Place it in positive feedback with unit gain. (That is, take its output and directly add it to its input.)
The closed-loop system now satisfies $Y(s) = G(s) (X(s) + Y(s))$, i.e.: $$\frac{Y(s)}{X(s)} = \frac{G(s)}{1 - G(s)}$$

This is, of course, simply Black's formula.

My questions:

If we have $G(s) = 2$, then this system stable? Why?

Intuitively, this system is (obviously!) unstable, because it is in positive unit feedback with gain > 1.
Yet according to Black's formula, it is actually a stable system with gain $2 / (1-2) = -2$!
(Notice that it has no poles in the right half-plane -- in fact, it has no poles or zeros at all!)

What is there a discrepancy between the math and my intuition? Which one is correct and why?
What assumptions am I breaking exactly, if any?

Answer 1

This an an algebraic loop, not a dynamic one. The question of stability doesn't really mean much.

Answer 2

The maths is correct.

If by "intuition" you actually mean "causal reasoning", then I am afraid that it does not work in a straightforward manner on the analysis of feedback systems. As Åström and Murray so aptly put it:

Simple causal reasoning about a feedback system is difficult because the first system influences the second and the second system influences the first, leading to a circular argument. This makes reasoning based on cause and effect tricky and it is necessary to analyse the system as a whole. A consequence of this is that the behaviour of feedback systems is often counter-intuitive and it is therefore necessary to resort to formal methods to understand them.

Having said that, it is still possible to justify your results. For comparisons, we shall consider three cases: (a) unity feedback, (b) feedback with transient response, and (c) feedback with a time delay.

The given plant $G(s)$ is a proportional transfer element; that is, the input-output relationship is time-independent. In other word, the closed loop consisting of only P-elements is a static system, so its transfer function is always equal to some constant, no matter how the plants are interconnected. However, the existence of a system, the output of which follows the input without lag and instantly assumes the value determined by the static gain, is questionable.

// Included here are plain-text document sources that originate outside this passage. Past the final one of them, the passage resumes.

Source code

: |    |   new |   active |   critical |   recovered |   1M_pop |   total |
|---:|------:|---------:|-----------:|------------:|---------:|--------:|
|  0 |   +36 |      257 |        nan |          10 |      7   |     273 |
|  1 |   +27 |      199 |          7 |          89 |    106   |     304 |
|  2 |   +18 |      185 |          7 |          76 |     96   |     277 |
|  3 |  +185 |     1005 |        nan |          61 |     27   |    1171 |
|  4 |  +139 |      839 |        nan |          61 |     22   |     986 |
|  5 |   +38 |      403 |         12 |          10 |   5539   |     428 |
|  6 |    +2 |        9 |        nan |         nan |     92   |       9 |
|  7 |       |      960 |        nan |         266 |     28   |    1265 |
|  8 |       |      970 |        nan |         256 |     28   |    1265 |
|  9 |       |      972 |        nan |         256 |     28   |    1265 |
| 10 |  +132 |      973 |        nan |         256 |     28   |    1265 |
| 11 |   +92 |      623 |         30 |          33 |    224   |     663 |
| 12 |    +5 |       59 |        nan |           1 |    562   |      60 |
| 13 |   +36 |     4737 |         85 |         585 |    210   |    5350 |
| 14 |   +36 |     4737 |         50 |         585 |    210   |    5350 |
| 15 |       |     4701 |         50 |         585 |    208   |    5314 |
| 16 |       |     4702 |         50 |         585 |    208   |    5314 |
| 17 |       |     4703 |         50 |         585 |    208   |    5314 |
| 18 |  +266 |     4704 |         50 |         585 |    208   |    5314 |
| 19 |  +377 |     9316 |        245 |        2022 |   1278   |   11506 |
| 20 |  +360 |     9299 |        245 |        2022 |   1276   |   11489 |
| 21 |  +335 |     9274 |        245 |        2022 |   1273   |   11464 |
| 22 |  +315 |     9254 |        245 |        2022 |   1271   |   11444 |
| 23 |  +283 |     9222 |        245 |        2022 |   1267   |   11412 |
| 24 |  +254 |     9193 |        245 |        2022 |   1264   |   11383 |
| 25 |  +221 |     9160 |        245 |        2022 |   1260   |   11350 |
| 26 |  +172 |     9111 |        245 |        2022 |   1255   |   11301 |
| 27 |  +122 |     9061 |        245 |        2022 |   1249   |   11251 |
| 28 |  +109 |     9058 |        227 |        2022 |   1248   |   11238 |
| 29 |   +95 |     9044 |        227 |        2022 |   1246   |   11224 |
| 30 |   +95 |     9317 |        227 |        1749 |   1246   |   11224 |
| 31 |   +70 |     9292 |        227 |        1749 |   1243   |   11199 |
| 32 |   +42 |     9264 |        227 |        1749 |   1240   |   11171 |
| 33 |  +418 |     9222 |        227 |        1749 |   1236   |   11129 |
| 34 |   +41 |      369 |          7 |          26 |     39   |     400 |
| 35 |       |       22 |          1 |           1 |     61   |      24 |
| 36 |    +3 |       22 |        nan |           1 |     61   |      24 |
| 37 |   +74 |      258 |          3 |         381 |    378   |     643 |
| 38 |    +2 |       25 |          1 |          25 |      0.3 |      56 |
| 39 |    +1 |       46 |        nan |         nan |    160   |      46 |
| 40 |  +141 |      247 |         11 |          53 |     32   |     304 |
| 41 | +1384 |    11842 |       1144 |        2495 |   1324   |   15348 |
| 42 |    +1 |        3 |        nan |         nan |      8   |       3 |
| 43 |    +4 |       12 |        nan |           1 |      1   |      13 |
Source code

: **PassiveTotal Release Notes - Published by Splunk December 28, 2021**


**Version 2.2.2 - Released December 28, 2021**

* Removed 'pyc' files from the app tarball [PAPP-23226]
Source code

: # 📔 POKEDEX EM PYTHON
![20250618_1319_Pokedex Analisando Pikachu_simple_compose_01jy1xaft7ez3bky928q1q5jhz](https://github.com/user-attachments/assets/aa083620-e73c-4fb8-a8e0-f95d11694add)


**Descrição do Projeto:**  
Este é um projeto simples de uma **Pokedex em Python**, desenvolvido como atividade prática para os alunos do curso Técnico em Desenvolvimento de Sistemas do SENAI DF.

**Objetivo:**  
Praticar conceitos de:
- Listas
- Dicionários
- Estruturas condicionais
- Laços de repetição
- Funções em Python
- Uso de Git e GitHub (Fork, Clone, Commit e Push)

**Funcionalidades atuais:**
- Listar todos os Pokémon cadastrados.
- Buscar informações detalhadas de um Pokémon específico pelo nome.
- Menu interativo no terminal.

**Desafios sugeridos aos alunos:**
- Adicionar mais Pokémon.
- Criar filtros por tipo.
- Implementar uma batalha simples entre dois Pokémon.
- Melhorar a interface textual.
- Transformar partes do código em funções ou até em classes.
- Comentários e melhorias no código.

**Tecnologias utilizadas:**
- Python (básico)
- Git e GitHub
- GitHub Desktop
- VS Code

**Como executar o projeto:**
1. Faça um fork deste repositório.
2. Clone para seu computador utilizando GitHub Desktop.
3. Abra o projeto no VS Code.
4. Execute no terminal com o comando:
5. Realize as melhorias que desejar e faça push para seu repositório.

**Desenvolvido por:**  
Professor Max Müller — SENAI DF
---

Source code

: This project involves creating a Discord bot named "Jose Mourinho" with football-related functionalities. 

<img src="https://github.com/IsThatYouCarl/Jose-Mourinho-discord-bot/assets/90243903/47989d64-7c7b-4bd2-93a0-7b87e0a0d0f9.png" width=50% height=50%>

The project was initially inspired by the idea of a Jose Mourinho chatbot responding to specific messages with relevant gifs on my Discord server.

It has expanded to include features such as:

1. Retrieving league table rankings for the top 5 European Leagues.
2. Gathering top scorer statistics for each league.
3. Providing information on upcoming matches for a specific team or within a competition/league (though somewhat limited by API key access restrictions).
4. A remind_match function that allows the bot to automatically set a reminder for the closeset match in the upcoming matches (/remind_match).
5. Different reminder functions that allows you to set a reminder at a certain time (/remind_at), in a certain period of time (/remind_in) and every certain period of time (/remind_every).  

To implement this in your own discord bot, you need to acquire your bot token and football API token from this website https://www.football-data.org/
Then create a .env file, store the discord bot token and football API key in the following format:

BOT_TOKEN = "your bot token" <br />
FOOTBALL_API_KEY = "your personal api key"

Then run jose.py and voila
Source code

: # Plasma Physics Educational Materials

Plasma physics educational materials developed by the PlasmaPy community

So, suppose we have a more realistic system, in which the output sensor behaves like a first-order lag with a time constant $T_{o}$ and steady gain of $1$; that is,

$$F(s) = \frac{1}{T_{o}s + 1}, \qquad T_{o} \in \mathbb{R}_{> 0}.$$

Let the plant be a P-element; that is,

$$G(s) = K_{p}.$$

Then the transfer function of the closed loop with positive feedback is

$$\frac{Y(s)}{X(s)} = \frac{K_{p}(T_{o}s + 1)}{T_{o}s + 1 - K_{p}}.$$

Now we have a dynamical system. It is true that for $G(s) = K_{p} = 2$ the system is unstable, but this is not due to the positive feedback, because there exists a range of values that $G(s)$ could assume such that the closed loop is BIBO stable; that is, by the Hurwitz criterion, the system is necessarily stable for all $K_{p} < 1$, which is counter-intuitive but true.

Finally, consider the same system, but now with an output sensor that is $\tau$ seconds late in reporting the output. We can model this using the transport delay element having the transfer function

$$F(s) = e^{-\tau s}.$$

The transfer function of the corresponding closed-loop with positive feedback is expressible as

$$\frac{Y(s)}{X(s)} = \frac{K_{p}}{1 - K_{p}e^{-\tau s}}.$$

Since the exponential function is transcendental, applying classical control theory to analyse the system is non-trivial. However, in this case, the system response is fully in accord with our intuition. If $K_{p} = 2$ and the input is a unity step function, then we expect the output values at time $0, \tau, 2\tau, 3\tau, \dotsc$ to form the sequence $0, 2, 6, 14, \dotsc$, which is governed by the recurrence relation

$$x_{n + 1} = 2x_{n} + 2, \qquad x_{0} = 0, \quad n = 0, 1, 2, \dotsc,$$

which clearly implies that the system is BIBO unstable, but our gut feeling is only valid for this special case.